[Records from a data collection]
+ + + +
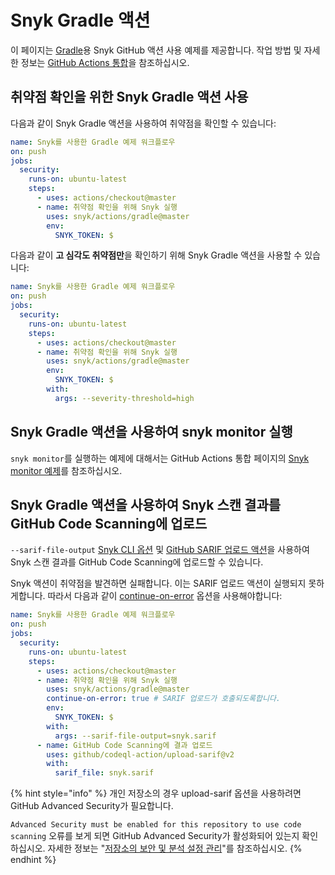 # Snyk Gradle 액션

이 페이지는 [Gradle](https://github.com/snyk/actions/tree/master/gradle)용 Snyk GitHub 액션 사용 예제를 제공합니다. 작업 방법 및 자세한 정보는 [GitHub Actions 통합](https://docs.snyk.io/integrations/ci-cd-integrations/github-actions-integration)을 참조하십시오.

## 취약점 확인을 위한 Snyk Gradle 액션 사용

다음과 같이 Snyk Gradle 액션을 사용하여 취약점을 확인할 수 있습니다:

```yaml
name: Snyk를 사용한 Gradle 예제 워크플로우
on: push
jobs:
  security:
    runs-on: ubuntu-latest
    steps:
      - uses: actions/checkout@master
      - name: 취약점 확인을 위해 Snyk 실행
        uses: snyk/actions/gradle@master
        env:
          SNYK_TOKEN: $
```

다음과 같이 **고 심각도 취약점만**을 확인하기 위해 Snyk Gradle 액션을 사용할 수 있습니다:

```yaml
name: Snyk를 사용한 Gradle 예제 워크플로우
on: push
jobs:
  security:
    runs-on: ubuntu-latest
    steps:
      - uses: actions/checkout@master
      - name: 취약점 확인을 위해 Snyk 실행
        uses: snyk/actions/gradle@master
        env:
          SNYK_TOKEN: $
        with:
          args: --severity-threshold=high
```

## Snyk Gradle 액션을 사용하여 snyk monitor 실행

`snyk monitor`를 실행하는 예제에 대해서는 GitHub Actions 통합 페이지의 [Snyk monitor 예제](https://docs.snyk.io/integrations/ci-cd-integrations/github-actions-integration#snyk-monitor-example)를 참조하십시오.

## Snyk Gradle 액션을 사용하여 Snyk 스캔 결과를 GitHub Code Scanning에 업로드

`--sarif-file-output` [Snyk CLI 옵션](https://docs.snyk.io/snyk-cli/cli-reference) 및 [GitHub SARIF 업로드 액션](https://docs.github.com/en/code-security/secure-coding/uploading-a-sarif-file-to-github)을 사용하여 Snyk 스캔 결과를 GitHub Code Scanning에 업로드할 수 있습니다.

Snyk 액션이 취약점을 발견하면 실패합니다. 이는 SARIF 업로드 액션이 실행되지 못하게합니다. 따라서 다음과 같이 [continue-on-error](https://docs.github.com/en/actions/reference/workflow-syntax-for-github-actions#jobsjob_idstepscontinue-on-error) 옵션을 사용해야합니다:

```yaml
name: Snyk를 사용한 Gradle 예제 워크플로우
on: push
jobs:
  security:
    runs-on: ubuntu-latest
    steps:
      - uses: actions/checkout@master
      - name: 취약점 확인을 위해 Snyk 실행
        uses: snyk/actions/gradle@master
        continue-on-error: true # SARIF 업로드가 호출되도록합니다.
        env:
          SNYK_TOKEN: $
        with:
          args: --sarif-file-output=snyk.sarif
      - name: GitHub Code Scanning에 결과 업로드
        uses: github/codeql-action/upload-sarif@v2
        with:
          sarif_file: snyk.sarif
```

{% hint style="info" %}
개인 저장소의 경우 upload-sarif 옵션을 사용하려면 GitHub Advanced Security가 필요합니다.

`Advanced Security must be enabled for this repository to use code scanning` 오류를 보게 되면 GitHub Advanced Security가 활성화되어 있는지 확인하십시오. 자세한 정보는 "[저장소의 보안 및 분석 설정 관리](https://docs.github.com/en/repositories/managing-your-repositorys-settings-and-features/enabling-features-for-your-repository/managing-security-and-analysis-settings-for-your-repository)"를 참조하십시오.
{% endhint %}
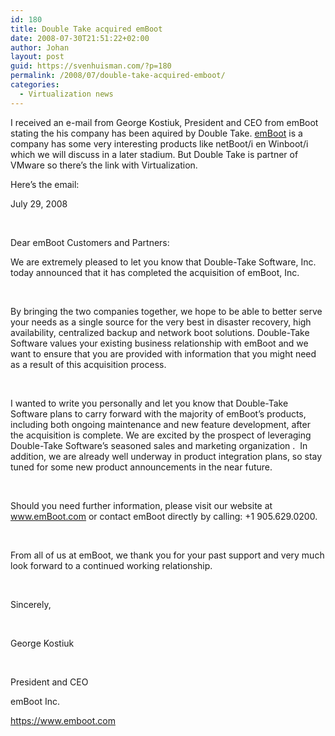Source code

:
 ```yaml
---
id: 180
title: Double Take acquired emBoot
date: 2008-07-30T21:51:22+02:00
author: Johan
layout: post
guid: https://svenhuisman.com/?p=180
permalink: /2008/07/double-take-acquired-emboot/
categories:
  - Virtualization news
---
```

I received an e-mail from George Kostiuk, President and CEO from emBoot stating the his company has been aquired by Double Take. <a href="https://www.emboot.com" target="_blank">emBoot</a> is a company has some very interesting products like netBoot/i en Winboot/i which we will discuss in a later stadium. But Double Take is partner of VMware so there&#8217;s the link with Virtualization.

<!--more-->Here&#8217;s the email:

<p class="MsoPlainText" style="0cm 0cm 0pt;">
  <span style="Consolas;">July 29, 2008 </span>
</p>

<p class="MsoPlainText" style="0cm 0cm 0pt;">
  <span style="Consolas;"> </span>
</p>

<p class="MsoPlainText" style="0cm 0cm 0pt;">
  <span style="Consolas;">Dear emBoot Customers and Partners: </span>
</p>

<p class="MsoPlainText" style="0cm 0cm 0pt;">
  <span style="Consolas;">We are extremely pleased to let you know that Double-Take Software, Inc. today announced that it has completed the acquisition of emBoot, Inc. </span>
</p>

<p class="MsoPlainText" style="0cm 0cm 0pt;">
   
</p>

<p class="MsoPlainText" style="0cm 0cm 0pt;">
  <span style="Consolas;">By bringing the two companies together, we hope to be able to better serve your needs as a single source for the very best in disaster recovery, high availability, centralized backup and network boot solutions. Double-Take Software values your existing business relationship with emBoot and we want to ensure that you are provided with information that you might need as a result of this acquisition process. </span>
</p>

<p class="MsoPlainText" style="0cm 0cm 0pt;">
   
</p>

<p class="MsoPlainText" style="0cm 0cm 0pt;">
  <span style="Consolas;">I wanted to write you personally and let you know that Double-Take Software plans to carry forward with the majority of emBoot&#8217;s products, including both ongoing maintenance and new feature development, after the acquisition is complete. We are excited by the prospect of leveraging Double-Take Software’s seasoned sales and marketing organization .<span style="yes;">  </span>In addition, we are already well underway in product integration plans, so stay tuned for some new product announcements in the near future.</span>
</p>

<p class="MsoPlainText" style="0cm 0cm 0pt;">
   
</p>

<p class="MsoPlainText" style="0cm 0cm 0pt;">
  <span style="Consolas;">Should you need further information, please visit our website at </span><a href="https://www.emboot.com/"><span style="Consolas;">www.emBoot.com</span></a><span style="Consolas;"> or contact emBoot directly by calling: +1 905.629.0200. </span>
</p>

<p class="MsoPlainText" style="0cm 0cm 0pt;">
   
</p>

<p class="MsoPlainText" style="0cm 0cm 0pt;">
  <span style="Consolas;">From all of us at emBoot, we thank you for your past support and very much look forward to a continued working relationship. </span>
</p>

<p class="MsoPlainText" style="0cm 0cm 0pt;">
   
</p>

<p class="MsoPlainText" style="0cm 0cm 0pt;">
  <span style="Consolas;">Sincerely,</span>
</p>

<p class="MsoPlainText" style="0cm 0cm 0pt;">
   
</p>

<p class="MsoPlainText" style="0cm 0cm 0pt;">
  <span style="Consolas;">George Kostiuk</span>
</p>

<p class="MsoPlainText" style="0cm 0cm 0pt;">
   
</p>

<p class="MsoPlainText" style="0cm 0cm 0pt;">
  <span style="Consolas;">President and CEO</span>
</p>

<p class="MsoPlainText" style="0cm 0cm 0pt;">
  <span style="Consolas;">emBoot Inc. </span>
</p>

<p class="MsoPlainText" style="0cm 0cm 0pt;">
  <a href="https://www.emboot.com/"><span style="Consolas;">https://www.emboot.com</span></a>
</p>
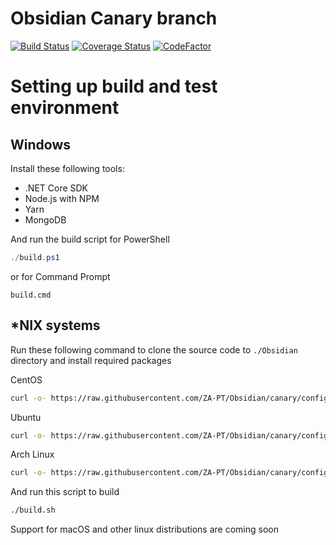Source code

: # Obsidian Canary branch
[![Build Status](https://travis-ci.org/ZA-PT/Obsidian.svg?branch=canary)](https://travis-ci.org/ZA-PT/Obsidian)
[![Coverage Status](https://coveralls.io/repos/github/ZA-PT/Obsidian/badge.svg?branch=canary)](https://coveralls.io/github/ZA-PT/Obsidian?branch=canary)
[![CodeFactor](https://www.codefactor.io/repository/github/za-pt/obsidian/badge)](https://www.codefactor.io/repository/github/za-pt/obsidian)

# Setting up build and test environment
## Windows
Install these following tools:
- .NET Core SDK
- Node.js with NPM
- Yarn
- MongoDB

And run the build script for PowerShell
``` powershell
./build.ps1
```
or for Command Prompt
``` winbatch
build.cmd
```

## *NIX systems
Run these following command to clone the source code to `./Obsidian` directory and install required packages

CentOS
```bash
curl -o- https://raw.githubusercontent.com/ZA-PT/Obsidian/canary/configure_env/centos/configure_env.sh | bash
```

Ubuntu
```bash
curl -o- https://raw.githubusercontent.com/ZA-PT/Obsidian/canary/configure_env/ubuntu/configure_env.sh | bash
```
Arch Linux
```bash
curl -o- https://raw.githubusercontent.com/ZA-PT/Obsidian/canary/configure_env/arch/configure_env.sh | bash
```

And run this script to build
```bash
./build.sh
```
Support for macOS and other linux distributions are coming soon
+ + + +
• **WHAT TO DO**: Tell how many lines above hold "forward", nothing more.

• **ANSWER TO THIS TASK**: 2